**EXERCISE**. Could you repeat all of the entries below word for word, apart from the pictures?

**DATA FOR ANALYSIS**.
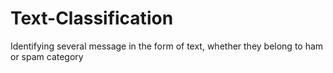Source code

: # Text-Classification
Identifying several message in the form of text, whether they belong to ham or spam category
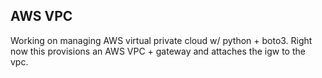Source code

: AWS VPC
-----

Working on managing AWS virtual private cloud w/ python + boto3. Right now this provisions an AWS VPC + gateway and attaches the igw to the vpc. 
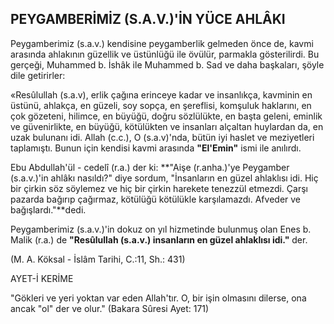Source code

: ## PEYGAMBERİMİZ (S.A.V.)'İN YÜCE AHLÂKI

Peygamberimiz (s.a.v.) kendisine peygamberlik gel­meden önce de, kavmi arasında ahlakının güzellik ve üstünlüğü ile övülür, parmakla gösterilirdi. Bu gerçeği, Muhammed b. İshâk ile Muhammed b. Sad ve daha başkaları, şöyle dile getirirler:

«Resûlullah (s.a.v), erlik çağına erinceye kadar ve in­sanlıkça, kavminin en üstünü, ahlakça, en güzeli, soy sopça, en şereflisi, komşuluk haklarını, en çok gözeteni, hilimce, en büyüğü, doğru sözlülükte, en başta geleni, eminlik ve güvenirlikte, en büyüğü, kötülükten ve in­sanları alçaltan huylardan da, en uzak bulunanı idi. Al­lah (c.c.), O (s.a.v)'nda, bütün iyi haslet ve meziyetleri taplamıştı. Bunun için kendisi kavmi arasında **"El'Emin"** ismi ile anılırdı.

Ebu Abdullah'ül - cedelî (r.a.) der ki: **"Aişe (r.anha.)'ye Peygamber (s.a.v.)'in ahlâkı nasıldı?" diye sor­dum, "İnsanların en güzel ahlaklısı idi. Hiç bir çirkin söz söylemez ve hiç bir çirkin harekete tenezzül et­mezdi. Çarşı pazarda bağırıp çağırmaz, kötülüğü kö­tülükle karşılamazdı. Afveder ve bağışlardı."**dedi.

Peygamberimiz (s.a.v.)'in dokuz on yıl hizmetinde bulunmuş olan Enes b. Malik (r.a.) de **"Resûlullah (s.a.v.) insanların en güzel ahlaklısı idi."** der.

(M. A. Köksal - İslâm Tarihi, C.:11, Sh.: 431)

AYET-İ KERİME

"Gökleri ve yeri yoktan var eden Allah'tır. O, bir işin olmasını dilerse, ona ancak "ol" der ve olur." (Bakara Sûresi Ayet: 171)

**RESULT FOR THIS EXERCISE**.
Source code

: # Text-Classification
Identifying several message in the form of text, whether they belong to ham or spam category
Source code

: AWS VPC
-----

Working on managing AWS virtual private cloud w/ python + boto3. Right now this provisions an AWS VPC + gateway and attaches the igw to the vpc. 
Source code

: ## PEYGAMBERİMİZ (S.A.V.)'İN YÜCE AHLÂKI

Peygamberimiz (s.a.v.) kendisine peygamberlik gel­meden önce de, kavmi arasında ahlakının güzellik ve üstünlüğü ile övülür, parmakla gösterilirdi. Bu gerçeği, Muhammed b. İshâk ile Muhammed b. Sad ve daha başkaları, şöyle dile getirirler:

«Resûlullah (s.a.v), erlik çağına erinceye kadar ve in­sanlıkça, kavminin en üstünü, ahlakça, en güzeli, soy sopça, en şereflisi, komşuluk haklarını, en çok gözeteni, hilimce, en büyüğü, doğru sözlülükte, en başta geleni, eminlik ve güvenirlikte, en büyüğü, kötülükten ve in­sanları alçaltan huylardan da, en uzak bulunanı idi. Al­lah (c.c.), O (s.a.v)'nda, bütün iyi haslet ve meziyetleri taplamıştı. Bunun için kendisi kavmi arasında **"El'Emin"** ismi ile anılırdı.

Ebu Abdullah'ül - cedelî (r.a.) der ki: **"Aişe (r.anha.)'ye Peygamber (s.a.v.)'in ahlâkı nasıldı?" diye sor­dum, "İnsanların en güzel ahlaklısı idi. Hiç bir çirkin söz söylemez ve hiç bir çirkin harekete tenezzül et­mezdi. Çarşı pazarda bağırıp çağırmaz, kötülüğü kö­tülükle karşılamazdı. Afveder ve bağışlardı."**dedi.

Peygamberimiz (s.a.v.)'in dokuz on yıl hizmetinde bulunmuş olan Enes b. Malik (r.a.) de **"Resûlullah (s.a.v.) insanların en güzel ahlaklısı idi."** der.

(M. A. Köksal - İslâm Tarihi, C.:11, Sh.: 431)

AYET-İ KERİME

"Gökleri ve yeri yoktan var eden Allah'tır. O, bir işin olmasını dilerse, ona ancak "ol" der ve olur." (Bakara Sûresi Ayet: 171)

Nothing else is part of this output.